I goal dell’Agenda 2030 che piú vengono ritenuti lontani dal mondo della fast fashion riguardano il consumo e la produzione responsabili, la tutela degli ecosistemi acquatici, il lavoro dignitoso. Secondo l’Agenda un’economia sostenibile si basa sulla regola delle tre R: Ridurre i consumi, Riutilizzare i materiali allungandone la durata di vita, Riciclare rifiuti producendo nuovi beni. La elevata velocità di produzione con la continua immissione in commercio di nuovo materiale e i bassi costi della fast fashion si muovono invece in tutt’altra direzione, creando una costante sovra produzione e una continua tendenza all’incremento del consumo.
È stato calcolato che attualmente negli USA si acquistano cinque volte piú capi di abbigliamento rispetto al 1980, il numero di volte in cui un capo viene indossato si è ridotto del 36% arrivando a un numero di indossi di sole 7-8 volte per capo. Una moda usa e getta, quindi, ben lontana dalla regola delle 3 R, che ha comportato un aumento del volume dei rifiuti tessili del 40% che rappresentano cosí l’85% della massa di rifiuti che si trova nelle discariche o che viene bruciata, con evidenti conseguenze sull’ambiente. Per ridurre drasticamente i costi, inoltre, i marchi fast fashion trasferiscono la produzione in paesi in via di sviluppo dove i sistemi di controllo ambientale sono assenti o facilmente superabili, la fonte principale di energia è il carbone, estremamente inquinante, scarseggiano i sistemi di depurazione e i materiali residui vengono scaricati direttamente nelle acque utilizzate per bere, cucinare, irrigare i campi.
Secondo la Banca Mondiale, il 20% dell’inquinamento idrico attuale deriva da tinture e trattamenti dei tessili. Inoltre i tessuti sintetici e i materiali plastici di cui sono fatti molti capi fast fashion quando vengono lavati in lavatrice rilasciano una massa enorme di microplastiche: è stato calcolato che l’industria della moda sia responsabile del 35% di tutte le microplastiche trovate in mari e oceani, persino nel mar Glaciale Artico. Ma l’obiettivo piú importante dell’Agenda 2030, ritenuto disatteso dalla fast fashion, riguarda il lavoro dignitoso, un diritto riconosciuto dalla Dichiarazione dei Diritti Umani del 1948.
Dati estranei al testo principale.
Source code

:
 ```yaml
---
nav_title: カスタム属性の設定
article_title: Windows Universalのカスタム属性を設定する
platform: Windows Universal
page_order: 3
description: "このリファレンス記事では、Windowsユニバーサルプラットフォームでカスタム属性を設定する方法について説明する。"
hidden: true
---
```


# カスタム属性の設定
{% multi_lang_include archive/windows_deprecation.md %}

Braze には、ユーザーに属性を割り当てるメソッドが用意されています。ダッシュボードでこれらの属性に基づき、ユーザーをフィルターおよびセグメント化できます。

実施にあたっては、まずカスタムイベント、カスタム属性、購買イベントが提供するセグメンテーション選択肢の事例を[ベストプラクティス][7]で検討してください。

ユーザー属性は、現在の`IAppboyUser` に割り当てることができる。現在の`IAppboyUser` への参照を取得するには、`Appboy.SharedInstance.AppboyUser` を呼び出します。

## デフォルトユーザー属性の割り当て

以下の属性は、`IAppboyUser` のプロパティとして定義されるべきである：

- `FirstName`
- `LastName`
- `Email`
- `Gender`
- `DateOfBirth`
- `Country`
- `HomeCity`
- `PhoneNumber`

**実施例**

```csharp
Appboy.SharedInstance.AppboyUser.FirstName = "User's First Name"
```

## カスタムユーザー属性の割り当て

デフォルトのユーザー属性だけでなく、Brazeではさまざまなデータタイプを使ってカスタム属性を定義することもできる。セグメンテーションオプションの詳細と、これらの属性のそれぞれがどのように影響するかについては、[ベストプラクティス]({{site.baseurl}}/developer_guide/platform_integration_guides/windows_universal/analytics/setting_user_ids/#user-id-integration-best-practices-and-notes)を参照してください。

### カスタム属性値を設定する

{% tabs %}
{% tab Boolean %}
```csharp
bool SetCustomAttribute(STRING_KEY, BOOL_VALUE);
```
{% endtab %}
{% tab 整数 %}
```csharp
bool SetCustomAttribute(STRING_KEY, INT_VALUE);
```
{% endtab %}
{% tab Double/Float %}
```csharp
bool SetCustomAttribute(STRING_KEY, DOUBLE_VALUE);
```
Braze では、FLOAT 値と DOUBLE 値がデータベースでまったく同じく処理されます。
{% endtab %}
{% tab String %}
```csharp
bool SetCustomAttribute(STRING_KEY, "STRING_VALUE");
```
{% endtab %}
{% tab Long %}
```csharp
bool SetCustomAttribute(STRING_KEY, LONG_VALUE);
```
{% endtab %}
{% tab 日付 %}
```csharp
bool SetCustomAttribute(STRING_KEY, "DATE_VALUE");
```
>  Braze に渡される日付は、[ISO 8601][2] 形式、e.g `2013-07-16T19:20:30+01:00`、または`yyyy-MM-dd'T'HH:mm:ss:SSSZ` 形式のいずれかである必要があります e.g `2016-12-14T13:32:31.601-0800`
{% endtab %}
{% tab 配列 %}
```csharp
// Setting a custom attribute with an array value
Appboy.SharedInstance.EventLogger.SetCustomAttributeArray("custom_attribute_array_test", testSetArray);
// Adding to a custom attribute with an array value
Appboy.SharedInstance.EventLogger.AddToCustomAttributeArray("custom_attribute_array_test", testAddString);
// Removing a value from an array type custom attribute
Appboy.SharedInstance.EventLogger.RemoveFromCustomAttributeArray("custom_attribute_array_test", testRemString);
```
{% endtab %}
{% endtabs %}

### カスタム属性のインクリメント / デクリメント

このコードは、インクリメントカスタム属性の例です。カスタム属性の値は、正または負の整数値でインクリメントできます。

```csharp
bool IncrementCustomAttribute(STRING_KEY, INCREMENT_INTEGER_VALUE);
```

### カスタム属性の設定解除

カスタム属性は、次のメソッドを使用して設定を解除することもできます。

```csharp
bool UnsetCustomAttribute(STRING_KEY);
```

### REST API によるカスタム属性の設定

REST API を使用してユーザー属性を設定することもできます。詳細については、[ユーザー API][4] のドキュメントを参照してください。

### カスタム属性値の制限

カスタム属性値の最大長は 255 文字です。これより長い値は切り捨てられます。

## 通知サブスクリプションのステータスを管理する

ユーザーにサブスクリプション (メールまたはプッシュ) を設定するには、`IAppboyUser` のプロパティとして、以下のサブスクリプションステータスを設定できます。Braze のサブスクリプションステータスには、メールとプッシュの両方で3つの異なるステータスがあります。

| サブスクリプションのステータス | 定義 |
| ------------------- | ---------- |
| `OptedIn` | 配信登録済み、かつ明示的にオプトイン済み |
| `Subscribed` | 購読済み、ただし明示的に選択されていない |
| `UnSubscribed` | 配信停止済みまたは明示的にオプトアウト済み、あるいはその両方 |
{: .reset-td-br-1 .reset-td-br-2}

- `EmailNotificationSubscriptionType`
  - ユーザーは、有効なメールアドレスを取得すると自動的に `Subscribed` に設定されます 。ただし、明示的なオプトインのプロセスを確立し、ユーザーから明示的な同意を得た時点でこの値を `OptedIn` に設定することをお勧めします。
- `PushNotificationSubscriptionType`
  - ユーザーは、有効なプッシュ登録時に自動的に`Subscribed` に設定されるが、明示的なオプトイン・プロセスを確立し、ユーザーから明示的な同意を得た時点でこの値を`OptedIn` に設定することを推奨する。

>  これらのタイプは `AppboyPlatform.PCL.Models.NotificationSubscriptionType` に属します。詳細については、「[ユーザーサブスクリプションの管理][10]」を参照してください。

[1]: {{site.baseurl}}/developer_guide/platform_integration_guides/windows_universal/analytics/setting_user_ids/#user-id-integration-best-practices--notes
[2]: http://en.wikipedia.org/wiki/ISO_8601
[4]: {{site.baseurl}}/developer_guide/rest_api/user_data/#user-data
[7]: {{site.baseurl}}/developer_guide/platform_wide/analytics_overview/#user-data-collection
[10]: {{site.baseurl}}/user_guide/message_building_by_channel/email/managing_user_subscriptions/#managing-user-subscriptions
L’ottimizzazione di ogni aspetto produttivo compreso quello umano comporta paghe irrisorie – il record spetta ai lavoratori del Bangladesh con 50 euro al mese – nessuna tutela sindacale, assenza di contratti, lavoro minorile, sfruttamento di quello femminile in luoghi di lavoro spesso malsani e non sicuri. A questo proposito si cita quello che è considerato il piú grave incidente sul lavoro della storia: il crollo del Rana Plaza avvenuto il 24 aprile 2013 a sud di Dacca, capitale del Bangladesh. Si trattava di una struttura di otto piani adibita a industria tessile per molti brand occidentali, oltre che a banche, negozi, appartamenti. Il crollo era stato annunciato nei giorni precedenti dalla comparsa di crepe che avevano portato alla chiusura di tutte le attività ma non di quelle tessili. Morirono 1134 persone, altre 2515 furono estratte ferite dalle macerie. Da allora ogni 24 aprile si celebra il Fashion Revolution Day, una giornata di sensibilizzazione su come vengono prodotti i vestiti che molti di noi, me compresa, acquistiamo e indossiamo pensando solo al nostro piccolo tornaconto economico.